Collected data:

- Opening Delimiter -

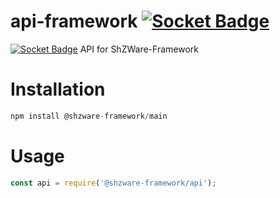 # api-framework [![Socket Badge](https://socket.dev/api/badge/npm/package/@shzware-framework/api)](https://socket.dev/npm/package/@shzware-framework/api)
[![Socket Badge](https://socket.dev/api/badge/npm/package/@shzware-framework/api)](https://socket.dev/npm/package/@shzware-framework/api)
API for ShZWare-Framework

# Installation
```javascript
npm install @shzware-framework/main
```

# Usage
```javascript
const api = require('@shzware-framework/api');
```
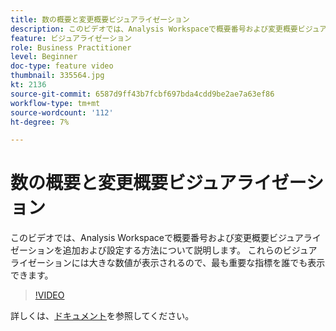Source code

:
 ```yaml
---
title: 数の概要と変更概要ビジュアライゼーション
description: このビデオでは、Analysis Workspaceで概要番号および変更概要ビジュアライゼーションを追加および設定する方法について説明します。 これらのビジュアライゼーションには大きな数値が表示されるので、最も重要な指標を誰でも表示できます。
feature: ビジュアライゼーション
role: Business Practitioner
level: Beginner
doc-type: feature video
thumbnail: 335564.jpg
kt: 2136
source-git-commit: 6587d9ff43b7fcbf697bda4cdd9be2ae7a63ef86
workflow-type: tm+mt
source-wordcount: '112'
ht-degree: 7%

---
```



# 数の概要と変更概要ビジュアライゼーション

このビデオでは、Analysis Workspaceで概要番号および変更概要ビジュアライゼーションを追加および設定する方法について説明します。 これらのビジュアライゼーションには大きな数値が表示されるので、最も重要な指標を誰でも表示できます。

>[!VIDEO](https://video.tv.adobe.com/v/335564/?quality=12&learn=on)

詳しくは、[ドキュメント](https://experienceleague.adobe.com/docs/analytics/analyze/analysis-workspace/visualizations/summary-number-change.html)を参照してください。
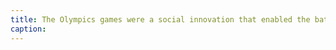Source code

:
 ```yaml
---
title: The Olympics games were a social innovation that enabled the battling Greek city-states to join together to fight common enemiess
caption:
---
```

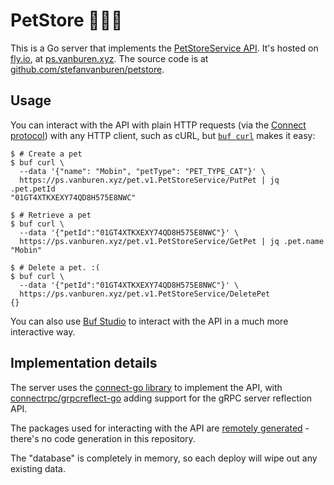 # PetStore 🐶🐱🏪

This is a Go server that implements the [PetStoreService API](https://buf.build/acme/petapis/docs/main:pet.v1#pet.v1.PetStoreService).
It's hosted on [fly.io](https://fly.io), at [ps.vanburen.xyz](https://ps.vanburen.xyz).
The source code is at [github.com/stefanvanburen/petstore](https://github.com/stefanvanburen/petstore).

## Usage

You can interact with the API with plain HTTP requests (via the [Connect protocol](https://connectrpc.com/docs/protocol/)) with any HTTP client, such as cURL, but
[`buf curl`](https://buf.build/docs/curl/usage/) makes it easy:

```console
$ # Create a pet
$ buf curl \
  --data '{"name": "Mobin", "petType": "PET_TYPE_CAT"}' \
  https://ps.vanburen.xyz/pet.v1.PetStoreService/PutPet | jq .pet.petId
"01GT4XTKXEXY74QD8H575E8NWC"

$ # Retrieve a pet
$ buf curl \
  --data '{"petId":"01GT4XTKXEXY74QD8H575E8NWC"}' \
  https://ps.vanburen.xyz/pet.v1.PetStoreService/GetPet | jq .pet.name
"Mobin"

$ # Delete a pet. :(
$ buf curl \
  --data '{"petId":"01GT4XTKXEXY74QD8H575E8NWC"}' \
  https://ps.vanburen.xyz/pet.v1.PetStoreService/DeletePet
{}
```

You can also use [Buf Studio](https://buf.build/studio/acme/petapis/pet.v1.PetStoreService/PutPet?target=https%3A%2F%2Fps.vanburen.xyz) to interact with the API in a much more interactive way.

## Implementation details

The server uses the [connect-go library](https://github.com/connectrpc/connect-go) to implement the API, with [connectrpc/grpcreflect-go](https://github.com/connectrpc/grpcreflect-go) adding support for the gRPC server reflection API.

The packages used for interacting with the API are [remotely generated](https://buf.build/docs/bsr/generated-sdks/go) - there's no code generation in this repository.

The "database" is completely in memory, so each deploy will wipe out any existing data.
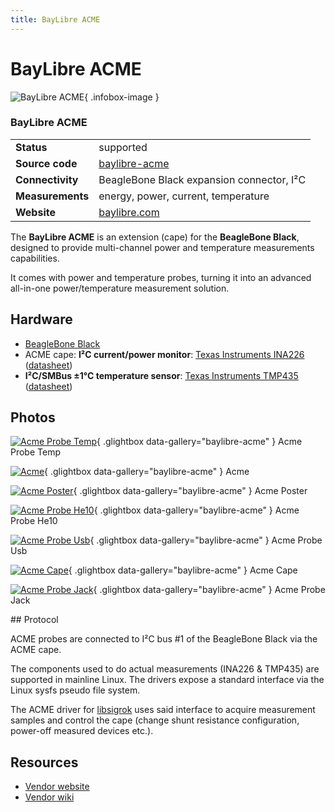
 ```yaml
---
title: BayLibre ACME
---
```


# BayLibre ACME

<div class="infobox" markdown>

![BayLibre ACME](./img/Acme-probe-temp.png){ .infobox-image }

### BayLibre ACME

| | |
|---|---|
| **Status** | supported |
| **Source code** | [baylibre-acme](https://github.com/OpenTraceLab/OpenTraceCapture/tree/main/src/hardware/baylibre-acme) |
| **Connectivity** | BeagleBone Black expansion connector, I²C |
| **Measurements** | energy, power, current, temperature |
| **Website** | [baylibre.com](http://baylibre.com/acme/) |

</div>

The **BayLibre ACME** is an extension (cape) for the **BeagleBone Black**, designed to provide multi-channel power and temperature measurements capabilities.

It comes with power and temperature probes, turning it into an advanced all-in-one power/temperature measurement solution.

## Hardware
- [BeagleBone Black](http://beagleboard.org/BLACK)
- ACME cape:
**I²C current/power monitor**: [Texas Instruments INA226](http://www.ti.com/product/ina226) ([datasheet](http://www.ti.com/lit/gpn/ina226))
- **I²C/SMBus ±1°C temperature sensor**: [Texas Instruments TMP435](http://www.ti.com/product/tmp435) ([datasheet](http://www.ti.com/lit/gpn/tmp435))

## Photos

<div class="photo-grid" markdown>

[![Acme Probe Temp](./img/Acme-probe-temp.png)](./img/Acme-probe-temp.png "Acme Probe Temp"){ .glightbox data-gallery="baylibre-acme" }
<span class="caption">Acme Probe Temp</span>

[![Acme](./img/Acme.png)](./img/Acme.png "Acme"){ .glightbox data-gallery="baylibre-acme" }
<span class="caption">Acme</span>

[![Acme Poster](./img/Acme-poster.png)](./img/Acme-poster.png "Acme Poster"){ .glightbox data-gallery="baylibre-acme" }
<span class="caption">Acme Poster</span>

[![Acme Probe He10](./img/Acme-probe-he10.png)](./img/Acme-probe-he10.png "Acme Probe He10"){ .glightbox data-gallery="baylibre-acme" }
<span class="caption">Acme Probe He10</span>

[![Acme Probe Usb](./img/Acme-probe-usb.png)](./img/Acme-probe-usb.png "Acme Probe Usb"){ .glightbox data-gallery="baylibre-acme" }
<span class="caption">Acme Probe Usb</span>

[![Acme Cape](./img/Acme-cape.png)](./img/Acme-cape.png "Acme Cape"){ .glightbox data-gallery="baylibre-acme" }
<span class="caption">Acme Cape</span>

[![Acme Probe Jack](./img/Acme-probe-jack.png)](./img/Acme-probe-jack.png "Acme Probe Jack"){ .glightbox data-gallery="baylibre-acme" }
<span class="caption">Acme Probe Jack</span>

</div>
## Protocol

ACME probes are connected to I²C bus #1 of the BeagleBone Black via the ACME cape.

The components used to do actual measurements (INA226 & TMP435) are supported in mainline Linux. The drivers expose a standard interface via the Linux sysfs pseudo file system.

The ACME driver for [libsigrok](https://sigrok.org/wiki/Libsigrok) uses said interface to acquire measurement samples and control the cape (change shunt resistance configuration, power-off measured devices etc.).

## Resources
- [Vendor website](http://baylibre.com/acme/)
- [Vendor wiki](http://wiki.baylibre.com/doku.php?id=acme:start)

- Closing Delimiter -

WHAT IS BEING ASKED:
Give the lines exactly, from the first line of the entries to the line with "# PetStore 🐶🐱🏪", both ends included. Skip the pictures.

COMPLETED TASK:
 # api-framework [![Socket Badge](https://socket.dev/api/badge/npm/package/@shzware-framework/api)](https://socket.dev/npm/package/@shzware-framework/api)
[![Socket Badge](https://socket.dev/api/badge/npm/package/@shzware-framework/api)](https://socket.dev/npm/package/@shzware-framework/api)
API for ShZWare-Framework

# Installation
```javascript
npm install @shzware-framework/main
```

# Usage
```javascript
const api = require('@shzware-framework/api');
```
Source code

:
 ```yaml
---
title: 数の概要と変更概要ビジュアライゼーション
description: このビデオでは、Analysis Workspaceで概要番号および変更概要ビジュアライゼーションを追加および設定する方法について説明します。 これらのビジュアライゼーションには大きな数値が表示されるので、最も重要な指標を誰でも表示できます。
feature: ビジュアライゼーション
role: Business Practitioner
level: Beginner
doc-type: feature video
thumbnail: 335564.jpg
kt: 2136
source-git-commit: 6587d9ff43b7fcbf697bda4cdd9be2ae7a63ef86
workflow-type: tm+mt
source-wordcount: '112'
ht-degree: 7%

---
```



# 数の概要と変更概要ビジュアライゼーション

このビデオでは、Analysis Workspaceで概要番号および変更概要ビジュアライゼーションを追加および設定する方法について説明します。 これらのビジュアライゼーションには大きな数値が表示されるので、最も重要な指標を誰でも表示できます。

>[!VIDEO](https://video.tv.adobe.com/v/335564/?quality=12&learn=on)

詳しくは、[ドキュメント](https://experienceleague.adobe.com/docs/analytics/analyze/analysis-workspace/visualizations/summary-number-change.html)を参照してください。
Source code

:
 ```yaml
---
title: The Olympics games were a social innovation that enabled the battling Greek city-states to join together to fight common enemiess
caption:
---
```

 # PetStore 🐶🐱🏪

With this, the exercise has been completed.